The company, which was founded in 2023 and focuses on building AI-powered cyber defense systems for governments and state-owned enterprises, has now raised a total of more than $360 million. It has reported nearly $300 million in sales to date — a remarkable figure for a company of its age — and operates across multiple continents serving national security clients.

What Dream Does

Dream's core product is a sovereign AI security platform designed to help governments detect, analyze, and respond to cyber threats without depending on foreign technology infrastructure. The company argues that as AI becomes central to both offensive and defensive cyber operations, governments need to own and control the intelligence systems protecting their digital borders rather than relying on third-party tools whose training data and decision logic may not be transparent to the client.

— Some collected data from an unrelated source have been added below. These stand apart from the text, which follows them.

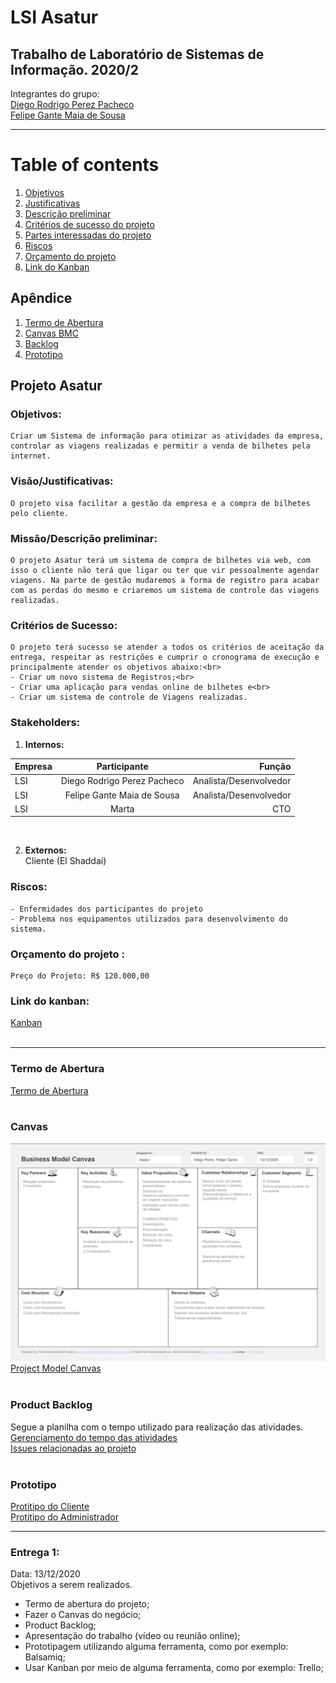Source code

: # LSI Asatur
Trabalho de Laboratório de Sistemas de Informação. 2020/2
---
Integrantes do grupo:<br>
[Diego Rodrigo Perez Pacheco](https://www.linkedin.com/in/diego-rodrigo-perez-pacheco-758760101/)<br>
[Felipe Gante Maia de Sousa](https://www.linkedin.com/in/felipe-gante-maia-de-sousa-bb5485190/)

---

# Table of contents
1. [Objetivos](#objetivos)
2. [Justificativas](#justificativas)
3. [Descrição preliminar](#preliminar)
4. [Critérios de sucesso do projeto](#sucesso)
5. [Partes interessadas do projeto](#interessandos)
6. [Riscos](#riscos)
7. [Orçamento do projeto](#orcamento)
8. [Link do Kanban](#kanban)

## Apêndice
1. [Termo de Abertura](#abertura)
2. [Canvas BMC](#canvas)
3. [Backlog](#backlog)
4. [Prototipo](#prototipo)


## Projeto Asatur

### <b>Objetivos</b>: <a name="objetivos"></a>
    Criar um Sistema de informação para otimizar as atividades da empresa, controlar as viagens realizadas e permitir a venda de bilhetes pela internet.

### <b>Visão/Justificativas</b>: <a name="justificativas"></a>
    O projeto visa facilitar a gestão da empresa e a compra de bilhetes pelo cliente.

### <b>Missão/Descrição preliminar</b>: <a name="preliminar"></a>
    O projeto Asatur terá um sistema de compra de bilhetes via web, com isso o cliente não terá que ligar ou ter que vir pessoalmente agendar viagens. Na parte de gestão mudaremos a forma de registro para acabar com as perdas do mesmo e criaremos um sistema de controle das viagens realizadas.

### <b>Critérios de Sucesso</b>: <a name="sucesso"></a>
    O projeto terá sucesso se atender a todos os critérios de aceitação da entrega, respeitar as restrições e cumprir o cronograma de execução e principalmente atender os objetivos abaixo:<br>
    - Criar um novo sistema de Registros;<br>
    - Criar uma aplicação para vendas online de bilhetes e<br>
    - Criar um sistema de controle de Viagens realizadas.

### <b>Stakeholders</b>:<br> <a name="interessandos"></a>
1. <b> Internos: </b> <br>

Empresa | Participante | Função
:-------|:------------:|------:
LSI | Diego Rodrigo Perez Pacheco | Analista/Desenvolvedor
LSI | Felipe Gante Maia de Sousa |Analista/Desenvolvedor
LSI | Marta | CTO

<br>

2. <b>Externos: </b> <br>
Cliente (El Shaddai)

### <b>Riscos</b>: <a name="riscos"></a>

    - Enfermidades dos participantes do projeto
    - Problema nos equipamentos utilizados para desenvolvimento do sistema.


### <b>Orçamento do projeto </b>: <a name="orcamento"></a>

    Preço do Projeto: R$ 120.000,00

### <b>Link do kanban</b>: <a name="kanban"></a>
[Kanban](https://github.com/Diegorpp/SLI_Project/projects/1)
<br><br>

---

### Termo de Abertura <a name="abertura"></a>
[Termo de Abertura](https://drive.google.com/file/d/19qzwzdCHetw09FWie09dRQ1c3oq_qk2B/view?usp=sharing)
<br><br>

### Canvas <a name="canvas"></a>
![imagem](images/BMC.png) <br>
[Project Model Canvas](https://docs.google.com/drawings/d/19tcHYSeKz3_GcH33DzzTEcRx1yo6b_2mGUglC-0_GeY/edit?usp=sharing)
<br><br>

### Product Backlog <a name="backlog"></a>
Segue a planilha com o tempo utilizado para realização das atividades. <br>
[Gerenciamento do tempo das atividades](https://docs.google.com/spreadsheets/d/1S-XMt6AnhDgEYh_sVSNM7tQE1HcXYvMCAWFBtgd8L8o/edit?usp=sharing) <br>
[Issues relacionadas ao projeto](https://github.com/Diegorpp/SLI_Project/issues)
<br><br>

### Prototipo <a name="prototipo"></a>
[Protitipo do Cliente]() <br>
[Protitipo do Administrador]()

---

### Entrega 1: <a name="preliminar"></a>
Data: 13/12/2020 <br>
Objetivos a serem realizados.

* Termo de abertura do projeto;
* Fazer o Canvas do negócio;
* Product Backlog;
* Apresentação do trabalho (vídeo ou reunião online);
* Prototipagem utilizando alguma ferramenta, como por exemplo: Balsamiq;
* Usar Kanban por meio de alguma ferramenta, como por exemplo: Trello;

Governments can no longer afford to use security tools they do not fully understand or control. The next generation of national cyber defense must be sovereign by design.

Its AI security product, marketed under the name Hero, targets large state entities and critical infrastructure operators. The platform continuously monitors network activity, identifies anomalous behavior, and can recommend or initiate protective responses faster than human operators could intervene manually. According to the company, Hero is currently deployed in several undisclosed government environments across Europe, the Middle East, and Asia.

Israel's Cyber Ecosystem

Dream's raise is one of the largest in the Israeli cybersecurity sector this year, but it is far from isolated. Israeli cyber startups have attracted substantial international capital in 2026, with AI-driven security and national defense technology among the most sought-after categories. According to data from Calcalist's CTech division, Israeli cybersecurity companies accounted for a disproportionate share of global sector investment in the first half of the year.

The sector's strength reflects decades of investment by the Israeli state in military intelligence and cyber capabilities, which have produced a generation of entrepreneurs with deep technical expertise in offensive and defensive operations. Alumni of elite intelligence units have founded or held senior roles at many of the country's leading security companies, and that pipeline shows no signs of slowing.

Expansion Plans

With the new funding, Dream plans to expand its engineering and sales teams significantly, with a particular focus on building relationships with governments in Southeast Asia and Latin America — regions that have been actively investing in sovereign digital infrastructure but have fewer established relationships with Western security vendors. The company also intends to accelerate development of the next version of its platform, which will incorporate real-time threat intelligence sharing across client networks.